EXERCISE: The listing below should be printed again word for word, without any images.

◆ ◆ ◆ ◆

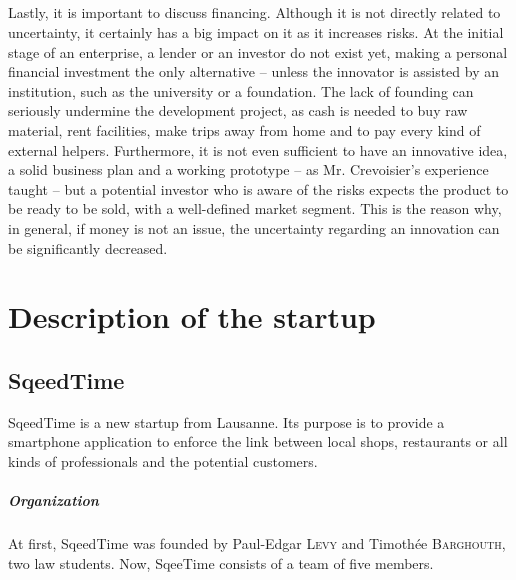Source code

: \documentclass[twoside]{report}
\begin{document}
\paragraph{}
Lastly, it is important to discuss financing. Although it is not directly related to uncertainty, it certainly has a big impact on it as it increases risks. At the initial stage of an enterprise, a lender or an investor do not exist yet, making a personal financial investment the only alternative – unless the innovator is assisted by an institution, such as the university or a foundation. The lack of founding can seriously undermine the development project, as cash is needed to buy raw material, rent facilities, make trips away from home and to pay every kind of external helpers. Furthermore, it is not even sufficient to have an innovative idea, a solid business plan and a working prototype – as Mr. Crevoisier's experience taught – but a potential investor who is aware of the risks expects the product to be ready to be sold, with a well-defined market segment. This is the reason why, in general, if money is not an issue, the uncertainty regarding an innovation can be significantly decreased.









\chapter{Description of the startup}
\section{SqeedTime}
SqeedTime is a new startup from Lausanne. Its purpose is to provide a smartphone application to enforce the link between local shops, restaurants or all kinds of professionals and the potential customers.



\paragraph{Organization}
At first, SqeedTime was founded by Paul-Edgar \textsc{Levy} and Timothée \textsc{Barghouth}, two law students. Now, SqeeTime consists of a team of five members.
\end{document}
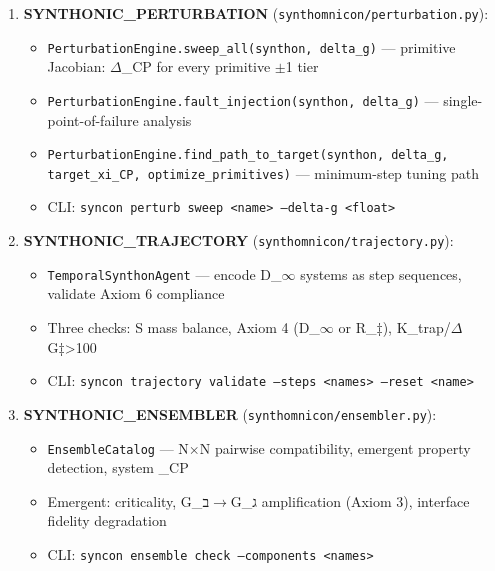 \documentclass[12pt,a4paper]{article}
\begin{document}
\begin{enumerate}
    \item 
    \textbf{SYNTHONIC\_PERTURBATION} (\texttt{synthomnicon/perturbation.py}):

    \begin{itemize}
    \item \texttt{PerturbationEngine.sweep\_all(synthon, delta\_g)} --- primitive Jacobian: $\Delta$\xi\_CP for every primitive $\pm$1 tier
    \item \texttt{PerturbationEngine.fault\_injection(synthon, delta\_g)} --- single-point-of-failure analysis
    \item \texttt{PerturbationEngine.find\_path\_to\_target(synthon, delta\_g, target\_xi\_CP, optimize\_primitives)} --- minimum-step tuning path
    \item CLI: \texttt{syncon perturb sweep \textless{}name\textgreater{} --delta-g \textless{}float\textgreater{}}
\end{itemize}

    \item 
    \textbf{SYNTHONIC\_TRAJECTORY} (\texttt{synthomnicon/trajectory.py}):

    \begin{itemize}
    \item \texttt{TemporalSynthonAgent} --- encode D\_$\infty$ systems as step sequences, validate Axiom 6 compliance
    \item Three checks: S mass balance, Axiom 4 (D\_$\infty$ or R\_‡), K\_trap/$\Delta$G‡\textgreater{}100
    \item CLI: \texttt{syncon trajectory validate --steps \textless{}names\textgreater{} --reset \textless{}name\textgreater{}}
\end{itemize}

    \item 
    \textbf{SYNTHONIC\_ENSEMBLER} (\texttt{synthomnicon/ensembler.py}):

    \begin{itemize}
    \item \texttt{EnsembleCatalog} --- N$\times$N pairwise compatibility, emergent property detection, system \xi\_CP
    \item Emergent: criticality, G\_ב$\rightarrow$G\_ג amplification (Axiom 3), interface fidelity degradation
    \item CLI: \texttt{syncon ensemble check --components \textless{}names\textgreater{}}
\end{itemize}


\end{enumerate}
\end{document}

◆ ◆ ◆ ◆

YOUR RESPONSE:
Source code

: \documentclass[twoside]{report}
\begin{document}
\paragraph{}
Lastly, it is important to discuss financing. Although it is not directly related to uncertainty, it certainly has a big impact on it as it increases risks. At the initial stage of an enterprise, a lender or an investor do not exist yet, making a personal financial investment the only alternative – unless the innovator is assisted by an institution, such as the university or a foundation. The lack of founding can seriously undermine the development project, as cash is needed to buy raw material, rent facilities, make trips away from home and to pay every kind of external helpers. Furthermore, it is not even sufficient to have an innovative idea, a solid business plan and a working prototype – as Mr. Crevoisier's experience taught – but a potential investor who is aware of the risks expects the product to be ready to be sold, with a well-defined market segment. This is the reason why, in general, if money is not an issue, the uncertainty regarding an innovation can be significantly decreased.









\chapter{Description of the startup}
\section{SqeedTime}
SqeedTime is a new startup from Lausanne. Its purpose is to provide a smartphone application to enforce the link between local shops, restaurants or all kinds of professionals and the potential customers.



\paragraph{Organization}
At first, SqeedTime was founded by Paul-Edgar \textsc{Levy} and Timothée \textsc{Barghouth}, two law students. Now, SqeeTime consists of a team of five members.
\end{document}
 \documentclass[12pt,a4paper]{article}
\begin{document}
\begin{enumerate}
    \item 
    \textbf{SYNTHONIC\_PERTURBATION} (\texttt{synthomnicon/perturbation.py}):

    \begin{itemize}
    \item \texttt{PerturbationEngine.sweep\_all(synthon, delta\_g)} --- primitive Jacobian: $\Delta$\xi\_CP for every primitive $\pm$1 tier
    \item \texttt{PerturbationEngine.fault\_injection(synthon, delta\_g)} --- single-point-of-failure analysis
    \item \texttt{PerturbationEngine.find\_path\_to\_target(synthon, delta\_g, target\_xi\_CP, optimize\_primitives)} --- minimum-step tuning path
    \item CLI: \texttt{syncon perturb sweep \textless{}name\textgreater{} --delta-g \textless{}float\textgreater{}}
\end{itemize}

    \item 
    \textbf{SYNTHONIC\_TRAJECTORY} (\texttt{synthomnicon/trajectory.py}):

    \begin{itemize}
    \item \texttt{TemporalSynthonAgent} --- encode D\_$\infty$ systems as step sequences, validate Axiom 6 compliance
    \item Three checks: S mass balance, Axiom 4 (D\_$\infty$ or R\_‡), K\_trap/$\Delta$G‡\textgreater{}100
    \item CLI: \texttt{syncon trajectory validate --steps \textless{}names\textgreater{} --reset \textless{}name\textgreater{}}
\end{itemize}

    \item 
    \textbf{SYNTHONIC\_ENSEMBLER} (\texttt{synthomnicon/ensembler.py}):

    \begin{itemize}
    \item \texttt{EnsembleCatalog} --- N$\times$N pairwise compatibility, emergent property detection, system \xi\_CP
    \item Emergent: criticality, G\_ב$\rightarrow$G\_ג amplification (Axiom 3), interface fidelity degradation
    \item CLI: \texttt{syncon ensemble check --components \textless{}names\textgreater{}}
\end{itemize}


\end{enumerate}
\end{document}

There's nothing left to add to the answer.